I don’t recall my parents ever taking my sisters and me to anything resembling a woods, except for the occasional picnic—and on those occasions the hiking occurred strictly between picnic table and parking lot.

The Birding Bug Bites

The birding bug bit me in the 1980s when I first visited wife-to-be Linda’s rustic cabin. As I bent over her inoperative kitchen faucet pondering the mysteries of half-completed plumbing, I glanced through her window and spotted the songbird at her feeder that changed everything.

Hogging the perch and grazing leisurely like a contented cow sat a graphic artist’s conception of a bird. He had a jet-black head and back, white underparts, and a cream-colored bill. Tucked underneath his head was his most distinguishing feature: a fire engine−red triangular bib. This vivid addition to a crisp black-and-white body shocked me like a bolt of color in a grainy old silent movie. Imagine watching The Gold Rush and suddenly seeing Charlie Chaplin waddle into his cabin wearing a scarlet cravat.

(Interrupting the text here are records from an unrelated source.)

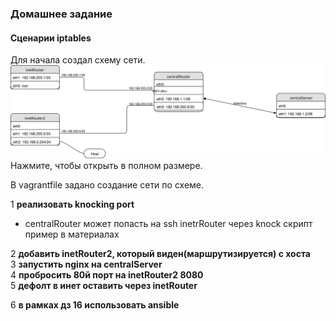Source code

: ### Домашнее задание
#### Сценарии iptables

Для начала создал схему сети. 
![schema](https://raw.githubusercontent.com/YogSottot/otus_linux_1804/master/2/14.Traffic_filtering/Networkchart_firewall.svg?sanitize=true)
Нажмите, чтобы открыть в полном размере.

В vagrantfile задано создание сети по схеме.

1 **реализовать knocking port**  
- centralRouter может попасть на ssh inetrRouter через knock скрипт  
пример в материалах  

2 **добавить inetRouter2, который виден(маршрутизируется) с хоста**  
3 **запустить nginx на centralServer**  
4 **пробросить 80й порт на inetRouter2 8080**  
5 **дефолт в инет оставить через inetRouter**  

6 **в рамках дз 16 использовать ansible**


```bash

```

```bash

```

```bash

```

```bash

```
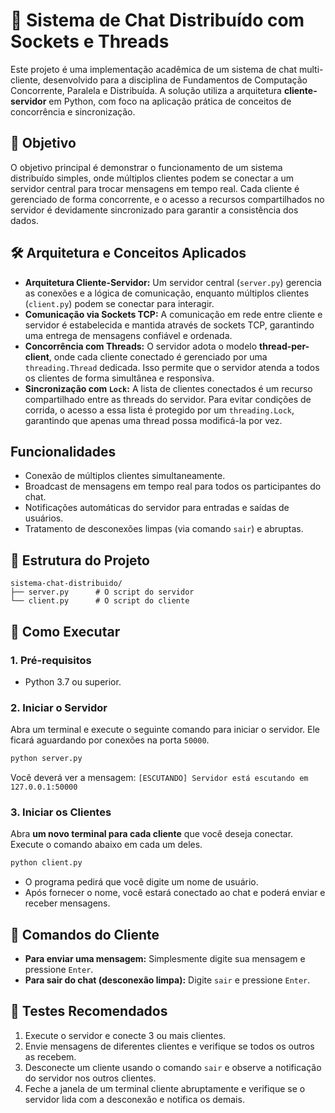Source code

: # 💬 Sistema de Chat Distribuído com Sockets e Threads

Este projeto é uma implementação acadêmica de um sistema de chat multi-cliente, desenvolvido para a disciplina de Fundamentos de Computação Concorrente, Paralela e Distribuída. A solução utiliza a arquitetura **cliente-servidor** em Python, com foco na aplicação prática de conceitos de concorrência e sincronização.

## 🎯 Objetivo

O objetivo principal é demonstrar o funcionamento de um sistema distribuído simples, onde múltiplos clientes podem se conectar a um servidor central para trocar mensagens em tempo real. Cada cliente é gerenciado de forma concorrente, e o acesso a recursos compartilhados no servidor é devidamente sincronizado para garantir a consistência dos dados.

## 🛠️ Arquitetura e Conceitos Aplicados

* **Arquitetura Cliente-Servidor:** Um servidor central (`server.py`) gerencia as conexões e a lógica de comunicação, enquanto múltiplos clientes (`client.py`) podem se conectar para interagir.
* **Comunicação via Sockets TCP:** A comunicação em rede entre cliente e servidor é estabelecida e mantida através de sockets TCP, garantindo uma entrega de mensagens confiável e ordenada.
* **Concorrência com Threads:** O servidor adota o modelo **thread-per-client**, onde cada cliente conectado é gerenciado por uma `threading.Thread` dedicada. Isso permite que o servidor atenda a todos os clientes de forma simultânea e responsiva.
* **Sincronização com `Lock`:** A lista de clientes conectados é um recurso compartilhado entre as threads do servidor. Para evitar condições de corrida, o acesso a essa lista é protegido por um `threading.Lock`, garantindo que apenas uma thread possa modificá-la por vez.

## Funcionalidades

* Conexão de múltiplos clientes simultaneamente.
* Broadcast de mensagens em tempo real para todos os participantes do chat.
* Notificações automáticas do servidor para entradas e saídas de usuários.
* Tratamento de desconexões limpas (via comando `sair`) e abruptas.

## 📁 Estrutura do Projeto

```
sistema-chat-distribuido/
├── server.py      # O script do servidor
└── client.py      # O script do cliente
```

## 🚀 Como Executar

### 1. Pré-requisitos

* Python 3.7 ou superior.

### 2. Iniciar o Servidor

Abra um terminal e execute o seguinte comando para iniciar o servidor. Ele ficará aguardando por conexões na porta `50000`.

```bash
python server.py
```

Você deverá ver a mensagem: `[ESCUTANDO] Servidor está escutando em 127.0.0.1:50000`

### 3. Iniciar os Clientes

Abra **um novo terminal para cada cliente** que você deseja conectar. Execute o comando abaixo em cada um deles.

```bash
python client.py
```

* O programa pedirá que você digite um nome de usuário.
* Após fornecer o nome, você estará conectado ao chat e poderá enviar e receber mensagens.

## 💬 Comandos do Cliente

* **Para enviar uma mensagem:** Simplesmente digite sua mensagem e pressione `Enter`.
* **Para sair do chat (desconexão limpa):** Digite `sair` e pressione `Enter`.

## 🧪 Testes Recomendados

1.  Execute o servidor e conecte 3 ou mais clientes.
2.  Envie mensagens de diferentes clientes e verifique se todos os outros as recebem.
3.  Desconecte um cliente usando o comando `sair` e observe a notificação do servidor nos outros clientes.
4.  Feche a janela de um terminal cliente abruptamente e verifique se o servidor lida com a desconexão e notifica os demais.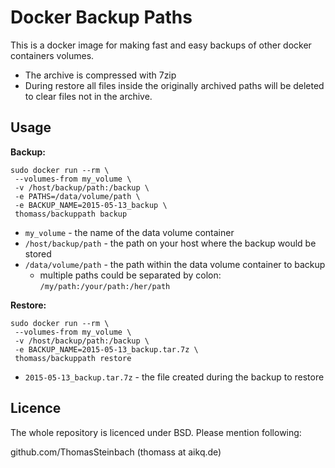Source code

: # Docker Backup Paths
This is a docker image for making fast and easy backups of other docker containers volumes.
- The archive is compressed with 7zip
- During restore all files inside the originally archived paths will be deleted to clear files not in the archive.

## Usage
**Backup:**

```
sudo docker run --rm \
 --volumes-from my_volume \
 -v /host/backup/path:/backup \
 -e PATHS=/data/volume/path \
 -e BACKUP_NAME=2015-05-13_backup \
 thomass/backuppath backup
```

- `my_volume` - the name of the data volume container
- `/host/backup/path` - the path on your host where the backup would be stored
- `/data/volume/path` - the path within the data volume container to backup
  - multiple paths could be separated by colon: `/my/path:/your/path:/her/path`

**Restore:**

```
sudo docker run --rm \
 --volumes-from my_volume \
 -v /host/backup/path:/backup \
 -e BACKUP_NAME=2015-05-13_backup.tar.7z \
 thomass/backuppath restore
```

- `2015-05-13_backup.tar.7z` - the file created during the backup to restore

## Licence
The whole repository is licenced under BSD. Please mention following:

github.com/ThomasSteinbach (thomass at aikq.de)
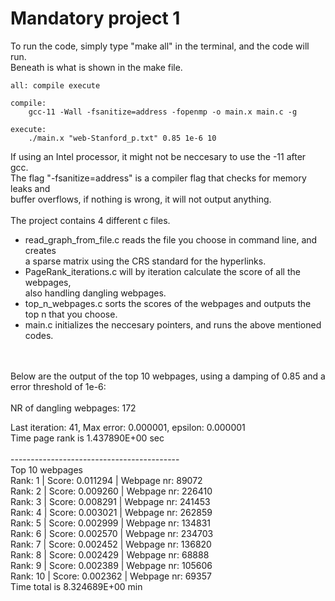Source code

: # Mandatory project 1
To run the code, simply type "make all" in the terminal, and the code will run. <br>
Beneath is what is shown in the make file. 
```
all: compile execute 

compile:
	gcc-11 -Wall -fsanitize=address -fopenmp -o main.x main.c -g 

execute:
	./main.x "web-Stanford_p.txt" 0.85 1e-6 10
```

If using an Intel processor, it might not be neccesary to use the -11 after gcc. <br> 
The flag "-fsanitize=address" is a compiler flag that checks for memory leaks and <br>
buffer overflows, if nothing is wrong, it will not output anything. <br>
<br>
The project contains 4 different c files. 
* read_graph_from_file.c reads the file you choose in command line, and creates <br>
a sparse matrix using the CRS standard for the hyperlinks.
* PageRank_iterations.c will by iteration calculate the score of all the webpages, <br>
also handling dangling webpages.
* top_n_webpages.c sorts the scores of the webpages and outputs the top n that you choose.
* main.c initializes the neccesary pointers, and runs the above mentioned codes.
<br>
<br>
Below are the output of the top 10 webpages, using a damping of 0.85 and a error threshold of 1e-6: <br>
<br>
NR of dangling webpages: 172 <br>

Last iteration: 41, Max error: 0.000001, epsilon: 0.000001 <br>
Time page rank is 1.437890E+00 sec <br>
<br>
------------------------------------------ <br>
             Top 10 webpages              <br>
Rank: 1  | Score: 0.011294 | Webpage nr: 89072 <br>
Rank: 2  | Score: 0.009260 | Webpage nr: 226410 <br>
Rank: 3  | Score: 0.008291 | Webpage nr: 241453 <br>
Rank: 4  | Score: 0.003021 | Webpage nr: 262859 <br>
Rank: 5  | Score: 0.002999 | Webpage nr: 134831 <br>
Rank: 6  | Score: 0.002570 | Webpage nr: 234703 <br>
Rank: 7  | Score: 0.002452 | Webpage nr: 136820 <br>
Rank: 8  | Score: 0.002429 | Webpage nr: 68888 <br>
Rank: 9  | Score: 0.002389 | Webpage nr: 105606 <br>
Rank: 10  | Score: 0.002362 | Webpage nr: 69357 <br>
Time total is 8.324689E+00 min <br>

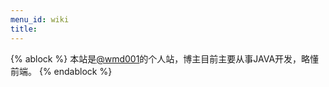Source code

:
 ```yaml
---
menu_id: wiki
title: 
---
```


{% ablock %}
本站是[@wmd001](https://github.com/wmd001)的个人站，博主目前主要从事JAVA开发，略懂前端。
{% endablock %}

I got wowed all over again when it flew off. A white patch near the end of each black wing appeared, giving its flight a flickering, transformative quality—turning the lazy sunflower-seed muncher into a mechanical whirligig rowing the air with flashing oars.

“What was that?” I asked.

“A Rose-breasted Grosbeak,” Linda said. “He comes to the feeder all the time. His girlfriend is streaky brown and white, and she’s just as pretty in her own way.”

I doubted that. I doubted if another bird could equal him.

I didn’t realize it at the time, but this was the beginning of the mysterious hold that birds would have upon my life—a hold that I’ve never been able to figure out. But isn’t love always like that?

Rose-breasted Grosbeak

Rose-breasted Grosbeak showing off his scarlet cravat in Bob's yard.